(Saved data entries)
'''

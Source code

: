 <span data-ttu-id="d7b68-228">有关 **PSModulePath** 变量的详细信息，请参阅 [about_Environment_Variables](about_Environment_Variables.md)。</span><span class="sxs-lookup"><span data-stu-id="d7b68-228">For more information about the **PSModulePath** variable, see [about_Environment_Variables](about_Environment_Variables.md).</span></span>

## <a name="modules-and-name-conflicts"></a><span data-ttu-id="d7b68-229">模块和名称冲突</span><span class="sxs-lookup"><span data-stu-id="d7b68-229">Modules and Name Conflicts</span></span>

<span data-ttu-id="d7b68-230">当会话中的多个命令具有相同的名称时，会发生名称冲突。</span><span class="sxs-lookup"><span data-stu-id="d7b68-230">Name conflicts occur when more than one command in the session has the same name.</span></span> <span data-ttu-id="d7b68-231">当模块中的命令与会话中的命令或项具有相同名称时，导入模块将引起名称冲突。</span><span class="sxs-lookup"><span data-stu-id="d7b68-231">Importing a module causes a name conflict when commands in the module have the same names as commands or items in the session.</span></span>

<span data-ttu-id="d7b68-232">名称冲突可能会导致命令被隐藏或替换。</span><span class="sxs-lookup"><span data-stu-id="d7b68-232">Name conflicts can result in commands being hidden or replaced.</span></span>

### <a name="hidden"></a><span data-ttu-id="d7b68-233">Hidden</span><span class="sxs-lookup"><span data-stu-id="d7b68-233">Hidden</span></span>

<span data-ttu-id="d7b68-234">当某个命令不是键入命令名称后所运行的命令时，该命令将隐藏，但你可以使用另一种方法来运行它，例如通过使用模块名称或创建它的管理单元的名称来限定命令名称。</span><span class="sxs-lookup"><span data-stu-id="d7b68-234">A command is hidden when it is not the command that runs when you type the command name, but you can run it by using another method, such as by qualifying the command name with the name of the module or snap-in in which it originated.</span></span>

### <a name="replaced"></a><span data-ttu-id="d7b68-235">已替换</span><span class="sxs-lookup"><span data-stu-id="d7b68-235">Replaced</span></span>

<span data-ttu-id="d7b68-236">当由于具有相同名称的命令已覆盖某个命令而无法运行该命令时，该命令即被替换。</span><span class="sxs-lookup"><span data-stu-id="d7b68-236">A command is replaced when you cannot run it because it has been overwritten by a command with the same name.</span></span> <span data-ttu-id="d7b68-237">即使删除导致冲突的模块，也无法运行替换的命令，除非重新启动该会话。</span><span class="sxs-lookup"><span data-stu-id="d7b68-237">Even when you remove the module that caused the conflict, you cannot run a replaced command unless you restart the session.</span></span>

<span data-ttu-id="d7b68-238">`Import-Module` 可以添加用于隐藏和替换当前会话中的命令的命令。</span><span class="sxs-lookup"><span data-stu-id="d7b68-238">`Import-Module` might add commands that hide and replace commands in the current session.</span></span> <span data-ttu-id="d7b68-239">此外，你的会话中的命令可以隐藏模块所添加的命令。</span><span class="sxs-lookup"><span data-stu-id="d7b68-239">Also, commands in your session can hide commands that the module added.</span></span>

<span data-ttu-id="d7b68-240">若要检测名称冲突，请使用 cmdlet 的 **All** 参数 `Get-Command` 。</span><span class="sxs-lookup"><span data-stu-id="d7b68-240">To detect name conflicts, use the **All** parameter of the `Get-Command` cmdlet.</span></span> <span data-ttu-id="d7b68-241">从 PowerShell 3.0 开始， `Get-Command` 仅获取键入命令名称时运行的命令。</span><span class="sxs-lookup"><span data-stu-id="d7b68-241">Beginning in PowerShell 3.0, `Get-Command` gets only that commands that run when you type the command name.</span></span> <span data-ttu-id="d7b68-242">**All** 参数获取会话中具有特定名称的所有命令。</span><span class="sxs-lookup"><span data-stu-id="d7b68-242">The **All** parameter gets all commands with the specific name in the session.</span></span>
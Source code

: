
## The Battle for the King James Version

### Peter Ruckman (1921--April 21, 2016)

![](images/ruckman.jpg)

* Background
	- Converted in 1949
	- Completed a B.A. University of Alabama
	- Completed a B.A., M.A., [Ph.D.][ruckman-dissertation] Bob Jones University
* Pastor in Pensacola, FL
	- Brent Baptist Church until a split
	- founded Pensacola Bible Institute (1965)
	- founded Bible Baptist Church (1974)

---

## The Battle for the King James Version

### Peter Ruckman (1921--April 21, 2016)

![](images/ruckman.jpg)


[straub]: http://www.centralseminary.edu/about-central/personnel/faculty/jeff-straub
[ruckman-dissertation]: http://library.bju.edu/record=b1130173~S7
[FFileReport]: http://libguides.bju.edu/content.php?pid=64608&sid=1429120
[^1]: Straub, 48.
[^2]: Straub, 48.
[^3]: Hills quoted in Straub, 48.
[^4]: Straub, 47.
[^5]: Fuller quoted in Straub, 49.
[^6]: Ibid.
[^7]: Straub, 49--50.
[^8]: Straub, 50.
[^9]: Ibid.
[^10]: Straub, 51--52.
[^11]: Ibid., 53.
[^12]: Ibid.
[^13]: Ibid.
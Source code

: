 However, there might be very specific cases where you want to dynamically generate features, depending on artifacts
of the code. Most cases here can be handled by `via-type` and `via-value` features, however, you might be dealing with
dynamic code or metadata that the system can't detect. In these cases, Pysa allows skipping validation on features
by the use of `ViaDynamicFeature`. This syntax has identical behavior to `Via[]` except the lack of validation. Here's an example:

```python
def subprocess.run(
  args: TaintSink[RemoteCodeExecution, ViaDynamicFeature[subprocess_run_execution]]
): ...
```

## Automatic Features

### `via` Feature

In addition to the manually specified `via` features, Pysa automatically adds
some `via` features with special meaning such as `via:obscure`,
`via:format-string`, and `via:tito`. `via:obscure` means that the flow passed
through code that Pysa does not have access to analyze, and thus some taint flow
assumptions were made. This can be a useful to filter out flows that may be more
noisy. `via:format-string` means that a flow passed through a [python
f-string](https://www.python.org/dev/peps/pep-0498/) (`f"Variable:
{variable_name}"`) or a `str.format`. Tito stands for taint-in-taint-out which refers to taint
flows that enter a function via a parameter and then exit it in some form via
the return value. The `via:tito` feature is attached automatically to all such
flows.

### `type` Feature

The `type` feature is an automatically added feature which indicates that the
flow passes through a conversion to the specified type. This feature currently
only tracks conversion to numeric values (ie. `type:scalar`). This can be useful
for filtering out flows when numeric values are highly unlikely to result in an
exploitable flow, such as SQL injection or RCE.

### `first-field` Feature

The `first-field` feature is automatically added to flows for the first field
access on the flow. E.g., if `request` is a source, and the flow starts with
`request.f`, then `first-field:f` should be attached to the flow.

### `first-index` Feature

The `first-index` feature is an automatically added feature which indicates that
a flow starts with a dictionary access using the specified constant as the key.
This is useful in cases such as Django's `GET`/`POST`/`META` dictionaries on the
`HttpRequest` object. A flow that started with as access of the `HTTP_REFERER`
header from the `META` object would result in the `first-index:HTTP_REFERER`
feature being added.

'''

Could you write out the full data verbatim?

*Output for this task:*
Source code

: <span data-ttu-id="d7b68-228">有关 **PSModulePath** 变量的详细信息，请参阅 [about_Environment_Variables](about_Environment_Variables.md)。</span><span class="sxs-lookup"><span data-stu-id="d7b68-228">For more information about the **PSModulePath** variable, see [about_Environment_Variables](about_Environment_Variables.md).</span></span>

## <a name="modules-and-name-conflicts"></a><span data-ttu-id="d7b68-229">模块和名称冲突</span><span class="sxs-lookup"><span data-stu-id="d7b68-229">Modules and Name Conflicts</span></span>

<span data-ttu-id="d7b68-230">当会话中的多个命令具有相同的名称时，会发生名称冲突。</span><span class="sxs-lookup"><span data-stu-id="d7b68-230">Name conflicts occur when more than one command in the session has the same name.</span></span> <span data-ttu-id="d7b68-231">当模块中的命令与会话中的命令或项具有相同名称时，导入模块将引起名称冲突。</span><span class="sxs-lookup"><span data-stu-id="d7b68-231">Importing a module causes a name conflict when commands in the module have the same names as commands or items in the session.</span></span>

<span data-ttu-id="d7b68-232">名称冲突可能会导致命令被隐藏或替换。</span><span class="sxs-lookup"><span data-stu-id="d7b68-232">Name conflicts can result in commands being hidden or replaced.</span></span>

### <a name="hidden"></a><span data-ttu-id="d7b68-233">Hidden</span><span class="sxs-lookup"><span data-stu-id="d7b68-233">Hidden</span></span>

<span data-ttu-id="d7b68-234">当某个命令不是键入命令名称后所运行的命令时，该命令将隐藏，但你可以使用另一种方法来运行它，例如通过使用模块名称或创建它的管理单元的名称来限定命令名称。</span><span class="sxs-lookup"><span data-stu-id="d7b68-234">A command is hidden when it is not the command that runs when you type the command name, but you can run it by using another method, such as by qualifying the command name with the name of the module or snap-in in which it originated.</span></span>

### <a name="replaced"></a><span data-ttu-id="d7b68-235">已替换</span><span class="sxs-lookup"><span data-stu-id="d7b68-235">Replaced</span></span>

<span data-ttu-id="d7b68-236">当由于具有相同名称的命令已覆盖某个命令而无法运行该命令时，该命令即被替换。</span><span class="sxs-lookup"><span data-stu-id="d7b68-236">A command is replaced when you cannot run it because it has been overwritten by a command with the same name.</span></span> <span data-ttu-id="d7b68-237">即使删除导致冲突的模块，也无法运行替换的命令，除非重新启动该会话。</span><span class="sxs-lookup"><span data-stu-id="d7b68-237">Even when you remove the module that caused the conflict, you cannot run a replaced command unless you restart the session.</span></span>

<span data-ttu-id="d7b68-238">`Import-Module` 可以添加用于隐藏和替换当前会话中的命令的命令。</span><span class="sxs-lookup"><span data-stu-id="d7b68-238">`Import-Module` might add commands that hide and replace commands in the current session.</span></span> <span data-ttu-id="d7b68-239">此外，你的会话中的命令可以隐藏模块所添加的命令。</span><span class="sxs-lookup"><span data-stu-id="d7b68-239">Also, commands in your session can hide commands that the module added.</span></span>

<span data-ttu-id="d7b68-240">若要检测名称冲突，请使用 cmdlet 的 **All** 参数 `Get-Command` 。</span><span class="sxs-lookup"><span data-stu-id="d7b68-240">To detect name conflicts, use the **All** parameter of the `Get-Command` cmdlet.</span></span> <span data-ttu-id="d7b68-241">从 PowerShell 3.0 开始， `Get-Command` 仅获取键入命令名称时运行的命令。</span><span class="sxs-lookup"><span data-stu-id="d7b68-241">Beginning in PowerShell 3.0, `Get-Command` gets only that commands that run when you type the command name.</span></span> <span data-ttu-id="d7b68-242">**All** 参数获取会话中具有特定名称的所有命令。</span><span class="sxs-lookup"><span data-stu-id="d7b68-242">The **All** parameter gets all commands with the specific name in the session.</span></span>
Source code

:
## The Battle for the King James Version

### Peter Ruckman (1921--April 21, 2016)

![](images/ruckman.jpg)

* Background
	- Converted in 1949
	- Completed a B.A. University of Alabama
	- Completed a B.A., M.A., [Ph.D.][ruckman-dissertation] Bob Jones University
* Pastor in Pensacola, FL
	- Brent Baptist Church until a split
	- founded Pensacola Bible Institute (1965)
	- founded Bible Baptist Church (1974)

---

## The Battle for the King James Version

### Peter Ruckman (1921--April 21, 2016)

![](images/ruckman.jpg)


[straub]: http://www.centralseminary.edu/about-central/personnel/faculty/jeff-straub
[ruckman-dissertation]: http://library.bju.edu/record=b1130173~S7
[FFileReport]: http://libguides.bju.edu/content.php?pid=64608&sid=1429120
[^1]: Straub, 48.
[^2]: Straub, 48.
[^3]: Hills quoted in Straub, 48.
[^4]: Straub, 47.
[^5]: Fuller quoted in Straub, 49.
[^6]: Ibid.
[^7]: Straub, 49--50.
[^8]: Straub, 50.
[^9]: Ibid.
[^10]: Straub, 51--52.
[^11]: Ibid., 53.
[^12]: Ibid.
[^13]: Ibid.
Source code

: However, there might be very specific cases where you want to dynamically generate features, depending on artifacts
of the code. Most cases here can be handled by `via-type` and `via-value` features, however, you might be dealing with
dynamic code or metadata that the system can't detect. In these cases, Pysa allows skipping validation on features
by the use of `ViaDynamicFeature`. This syntax has identical behavior to `Via[]` except the lack of validation. Here's an example:

```python
def subprocess.run(
  args: TaintSink[RemoteCodeExecution, ViaDynamicFeature[subprocess_run_execution]]
): ...
```

## Automatic Features

### `via` Feature

In addition to the manually specified `via` features, Pysa automatically adds
some `via` features with special meaning such as `via:obscure`,
`via:format-string`, and `via:tito`. `via:obscure` means that the flow passed
through code that Pysa does not have access to analyze, and thus some taint flow
assumptions were made. This can be a useful to filter out flows that may be more
noisy. `via:format-string` means that a flow passed through a [python
f-string](https://www.python.org/dev/peps/pep-0498/) (`f"Variable:
{variable_name}"`) or a `str.format`. Tito stands for taint-in-taint-out which refers to taint
flows that enter a function via a parameter and then exit it in some form via
the return value. The `via:tito` feature is attached automatically to all such
flows.

### `type` Feature

The `type` feature is an automatically added feature which indicates that the
flow passes through a conversion to the specified type. This feature currently
only tracks conversion to numeric values (ie. `type:scalar`). This can be useful
for filtering out flows when numeric values are highly unlikely to result in an
exploitable flow, such as SQL injection or RCE.

### `first-field` Feature

The `first-field` feature is automatically added to flows for the first field
access on the flow. E.g., if `request` is a source, and the flow starts with
`request.f`, then `first-field:f` should be attached to the flow.

### `first-index` Feature

The `first-index` feature is an automatically added feature which indicates that
a flow starts with a dictionary access using the specified constant as the key.
This is useful in cases such as Django's `GET`/`POST`/`META` dictionaries on the
`HttpRequest` object. A flow that started with as access of the `HTTP_REFERER`
header from the `META` object would result in the `first-index:HTTP_REFERER`
feature being added.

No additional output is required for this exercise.